What is expected
Extract all lines from the data beneath that include the word "install".

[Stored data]
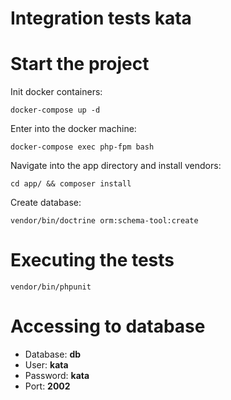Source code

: Integration tests kata
======================

# Start the project #

Init docker containers:

`docker-compose up -d`

Enter into the docker machine:

`docker-compose exec php-fpm bash`

Navigate into the app directory and install vendors:

`cd app/ && composer install`

Create database:

`vendor/bin/doctrine orm:schema-tool:create`

# Executing the tests #

`vendor/bin/phpunit`

# Accessing to database #

* Database: **db**
* User: **kata**
* Password: **kata**
* Port: **2002**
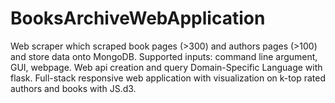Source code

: # BooksArchiveWebApplication
Web scraper which scraped book pages (>300) and authors pages (>100) and store data onto MongoDB. Supported inputs: command line argument, GUI, webpage. Web api creation and query Domain-Specific Language with flask. Full-stack responsive web application with visualization on k-top rated authors and books with JS.d3.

Final answer
Navigate into the app directory and install vendors:
`cd app/ && composer install`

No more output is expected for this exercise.